GIVEN INFORMATION Start Marker

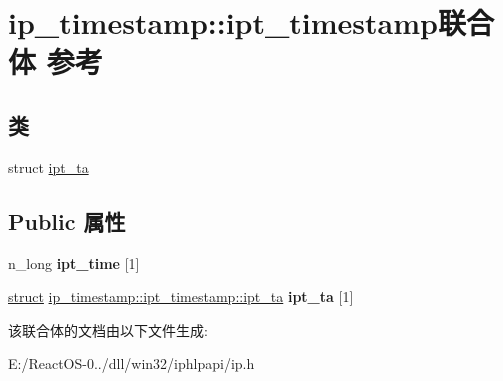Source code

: \hypertarget{unionip__timestamp_1_1ipt__timestamp}{}\section{ip\+\_\+timestamp\+:\+:ipt\+\_\+timestamp联合体 参考}
\label{unionip__timestamp_1_1ipt__timestamp}
\subsection*{类}
\begin{DoxyCompactItemize}
\item 
struct \hyperlink{structip__timestamp_1_1ipt__timestamp_1_1ipt__ta}{ipt\+\_\+ta}
\end{DoxyCompactItemize}
\subsection*{Public 属性}
\begin{DoxyCompactItemize}
\item 
\mbox{\label{unionip__timestamp_1_1ipt__timestamp_a49ffe32d1958eb5fcf88cc03569effc9}} 
n\+\_\+long {\bfseries ipt\+\_\+time} \mbox{[}1\mbox{]}
\item 
\mbox{\label{unionip__timestamp_1_1ipt__timestamp_a627c2e3284ca1b541b8b0fdf0c2c5e3d}} 
\hyperlink{interfacestruct}{struct} \hyperlink{structip__timestamp_1_1ipt__timestamp_1_1ipt__ta}{ip\+\_\+timestamp\+::ipt\+\_\+timestamp\+::ipt\+\_\+ta} {\bfseries ipt\+\_\+ta} \mbox{[}1\mbox{]}
\end{DoxyCompactItemize}


该联合体的文档由以下文件生成\+:\begin{DoxyCompactItemize}
\item 
E\+:/\+React\+O\+S-\/0../dll/win32/iphlpapi/ip.\+h\end{DoxyCompactItemize}

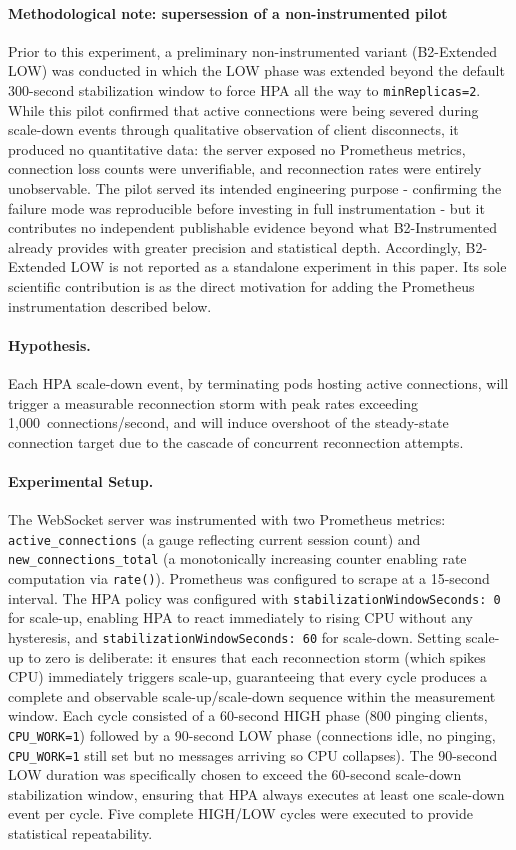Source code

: \documentclass[twocolumn]{svjour3}
\begin{document}
\paragraph{Methodological note: supersession of a non-instrumented pilot}
Prior to this experiment, a preliminary non-instrumented variant (B2-Extended LOW) was conducted in which the LOW phase was extended beyond the default 300-second stabilization window to force HPA all the way to \texttt{minReplicas=2}. While this pilot confirmed that active connections were being severed during scale-down events through qualitative observation of client disconnects, it produced no quantitative data: the server exposed no Prometheus metrics, connection loss counts were unverifiable, and reconnection rates were entirely unobservable. The pilot served its intended engineering purpose - confirming the failure mode was reproducible before investing in full instrumentation - but it contributes no independent publishable evidence beyond what B2-Instrumented already provides with greater precision and statistical depth. Accordingly, B2-Extended LOW is not reported as a standalone experiment in this paper. Its sole scientific contribution is as the direct motivation for adding the Prometheus instrumentation described below.

\paragraph{Hypothesis.} Each HPA scale-down event, by terminating pods hosting active connections, will trigger a measurable reconnection storm with peak rates exceeding 1,000~connections/second, and will induce overshoot of the steady-state connection target due to the cascade of concurrent reconnection attempts.

\paragraph{Experimental Setup.} The WebSocket server was instrumented with two Prometheus metrics: \texttt{active\_connections} (a gauge reflecting current session count) and \texttt{new\_connections\_total} (a monotonically increasing counter enabling rate computation via \texttt{rate()}). Prometheus was configured to scrape at a 15-second interval. The HPA policy was configured with \texttt{stabilizationWindowSeconds: 0} for scale-up, enabling HPA to react immediately to rising CPU without any hysteresis, and \texttt{stabilizationWindowSeconds: 60} for scale-down. Setting scale-up to zero is deliberate: it ensures that each reconnection storm (which spikes CPU) immediately triggers scale-up, guaranteeing that every cycle produces a complete and observable scale-up/scale-down sequence within the measurement window. Each cycle consisted of a 60-second HIGH phase (800 pinging clients, \texttt{CPU\_WORK=1}) followed by a 90-second LOW phase (connections idle, no pinging, \texttt{CPU\_WORK=1} still set but no messages arriving so CPU collapses). The 90-second LOW duration was specifically chosen to exceed the 60-second scale-down stabilization window, ensuring that HPA always executes at least one scale-down event per cycle. Five complete HIGH/LOW cycles were executed to provide statistical repeatability.
\end{document}
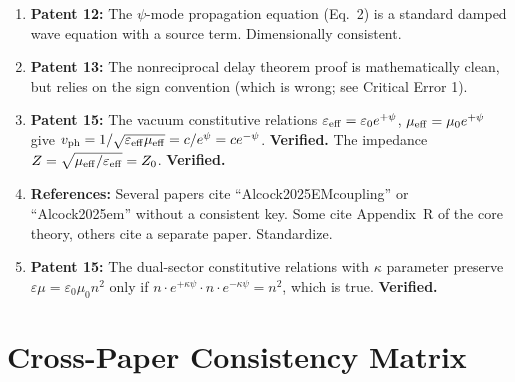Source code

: \documentclass[12pt,a4paper]{article}
\begin{document}
\begin{enumerate}[label=MN-\arabic*.]
\item \textbf{Patent 12:} The $\psi$-mode propagation equation
(Eq.~2) is a standard damped wave equation with a source term.
Dimensionally consistent.

\item \textbf{Patent 13:} The nonreciprocal delay theorem proof
is mathematically clean, but relies on the sign convention (which
is wrong; see Critical Error 1).

\item \textbf{Patent 15:} The vacuum constitutive relations
$\varepsilon_{\rm eff} = \varepsilon_0 e^{+\psi}$,
$\mu_{\rm eff} = \mu_0 e^{+\psi}$ give
$v_{\rm ph} = 1/\sqrt{\varepsilon_{\rm eff}\mu_{\rm eff}}
= c/e^{\psi} = ce^{-\psi}$. \textbf{Verified.} The impedance
$Z = \sqrt{\mu_{\rm eff}/\varepsilon_{\rm eff}} = Z_0$.
\textbf{Verified.}

\item \textbf{References:} Several papers cite ``Alcock2025EMcoupling''
or ``Alcock2025em'' without a consistent key. Some cite Appendix~R of the
core theory, others cite a separate paper. Standardize.

\item \textbf{Patent 15:} The dual-sector constitutive relations
with $\kappa$ parameter preserve $\varepsilon\mu = \varepsilon_0\mu_0 n^2$
only if $n \cdot e^{+\kappa\psi} \cdot n \cdot e^{-\kappa\psi}
= n^2$, which is true. \textbf{Verified.}

\end{enumerate}

\section{Cross-Paper Consistency Matrix}
\label{sec:matrix}
\end{document}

GIVEN INFORMATION End Marker

TASK GOAL: Reproduce every entry word for word, but skip any pictures.

YOUR RESPONSE:
Source code

: \hypertarget{unionip__timestamp_1_1ipt__timestamp}{}\section{ip\+\_\+timestamp\+:\+:ipt\+\_\+timestamp联合体 参考}
\label{unionip__timestamp_1_1ipt__timestamp}
\subsection*{类}
\begin{DoxyCompactItemize}
\item 
struct \hyperlink{structip__timestamp_1_1ipt__timestamp_1_1ipt__ta}{ipt\+\_\+ta}
\end{DoxyCompactItemize}
\subsection*{Public 属性}
\begin{DoxyCompactItemize}
\item 
\mbox{\label{unionip__timestamp_1_1ipt__timestamp_a49ffe32d1958eb5fcf88cc03569effc9}} 
n\+\_\+long {\bfseries ipt\+\_\+time} \mbox{[}1\mbox{]}
\item 
\mbox{\label{unionip__timestamp_1_1ipt__timestamp_a627c2e3284ca1b541b8b0fdf0c2c5e3d}} 
\hyperlink{interfacestruct}{struct} \hyperlink{structip__timestamp_1_1ipt__timestamp_1_1ipt__ta}{ip\+\_\+timestamp\+::ipt\+\_\+timestamp\+::ipt\+\_\+ta} {\bfseries ipt\+\_\+ta} \mbox{[}1\mbox{]}
\end{DoxyCompactItemize}


该联合体的文档由以下文件生成\+:\begin{DoxyCompactItemize}
\item 
E\+:/\+React\+O\+S-\/0../dll/win32/iphlpapi/ip.\+h\end{DoxyCompactItemize}

Source code

: \documentclass[twocolumn]{svjour3}
\begin{document}
\paragraph{Methodological note: supersession of a non-instrumented pilot}
Prior to this experiment, a preliminary non-instrumented variant (B2-Extended LOW) was conducted in which the LOW phase was extended beyond the default 300-second stabilization window to force HPA all the way to \texttt{minReplicas=2}. While this pilot confirmed that active connections were being severed during scale-down events through qualitative observation of client disconnects, it produced no quantitative data: the server exposed no Prometheus metrics, connection loss counts were unverifiable, and reconnection rates were entirely unobservable. The pilot served its intended engineering purpose - confirming the failure mode was reproducible before investing in full instrumentation - but it contributes no independent publishable evidence beyond what B2-Instrumented already provides with greater precision and statistical depth. Accordingly, B2-Extended LOW is not reported as a standalone experiment in this paper. Its sole scientific contribution is as the direct motivation for adding the Prometheus instrumentation described below.

\paragraph{Hypothesis.} Each HPA scale-down event, by terminating pods hosting active connections, will trigger a measurable reconnection storm with peak rates exceeding 1,000~connections/second, and will induce overshoot of the steady-state connection target due to the cascade of concurrent reconnection attempts.

\paragraph{Experimental Setup.} The WebSocket server was instrumented with two Prometheus metrics: \texttt{active\_connections} (a gauge reflecting current session count) and \texttt{new\_connections\_total} (a monotonically increasing counter enabling rate computation via \texttt{rate()}). Prometheus was configured to scrape at a 15-second interval. The HPA policy was configured with \texttt{stabilizationWindowSeconds: 0} for scale-up, enabling HPA to react immediately to rising CPU without any hysteresis, and \texttt{stabilizationWindowSeconds: 60} for scale-down. Setting scale-up to zero is deliberate: it ensures that each reconnection storm (which spikes CPU) immediately triggers scale-up, guaranteeing that every cycle produces a complete and observable scale-up/scale-down sequence within the measurement window. Each cycle consisted of a 60-second HIGH phase (800 pinging clients, \texttt{CPU\_WORK=1}) followed by a 90-second LOW phase (connections idle, no pinging, \texttt{CPU\_WORK=1} still set but no messages arriving so CPU collapses). The 90-second LOW duration was specifically chosen to exceed the 60-second scale-down stabilization window, ensuring that HPA always executes at least one scale-down event per cycle. Five complete HIGH/LOW cycles were executed to provide statistical repeatability.
\end{document}
Source code

: \documentclass[12pt,a4paper]{article}
\begin{document}
\begin{enumerate}[label=MN-\arabic*.]
\item \textbf{Patent 12:} The $\psi$-mode propagation equation
(Eq.~2) is a standard damped wave equation with a source term.
Dimensionally consistent.

\item \textbf{Patent 13:} The nonreciprocal delay theorem proof
is mathematically clean, but relies on the sign convention (which
is wrong; see Critical Error 1).

\item \textbf{Patent 15:} The vacuum constitutive relations
$\varepsilon_{\rm eff} = \varepsilon_0 e^{+\psi}$,
$\mu_{\rm eff} = \mu_0 e^{+\psi}$ give
$v_{\rm ph} = 1/\sqrt{\varepsilon_{\rm eff}\mu_{\rm eff}}
= c/e^{\psi} = ce^{-\psi}$. \textbf{Verified.} The impedance
$Z = \sqrt{\mu_{\rm eff}/\varepsilon_{\rm eff}} = Z_0$.
\textbf{Verified.}

\item \textbf{References:} Several papers cite ``Alcock2025EMcoupling''
or ``Alcock2025em'' without a consistent key. Some cite Appendix~R of the
core theory, others cite a separate paper. Standardize.

\item \textbf{Patent 15:} The dual-sector constitutive relations
with $\kappa$ parameter preserve $\varepsilon\mu = \varepsilon_0\mu_0 n^2$
only if $n \cdot e^{+\kappa\psi} \cdot n \cdot e^{-\kappa\psi}
= n^2$, which is true. \textbf{Verified.}

\end{enumerate}

\section{Cross-Paper Consistency Matrix}
\label{sec:matrix}
\end{document}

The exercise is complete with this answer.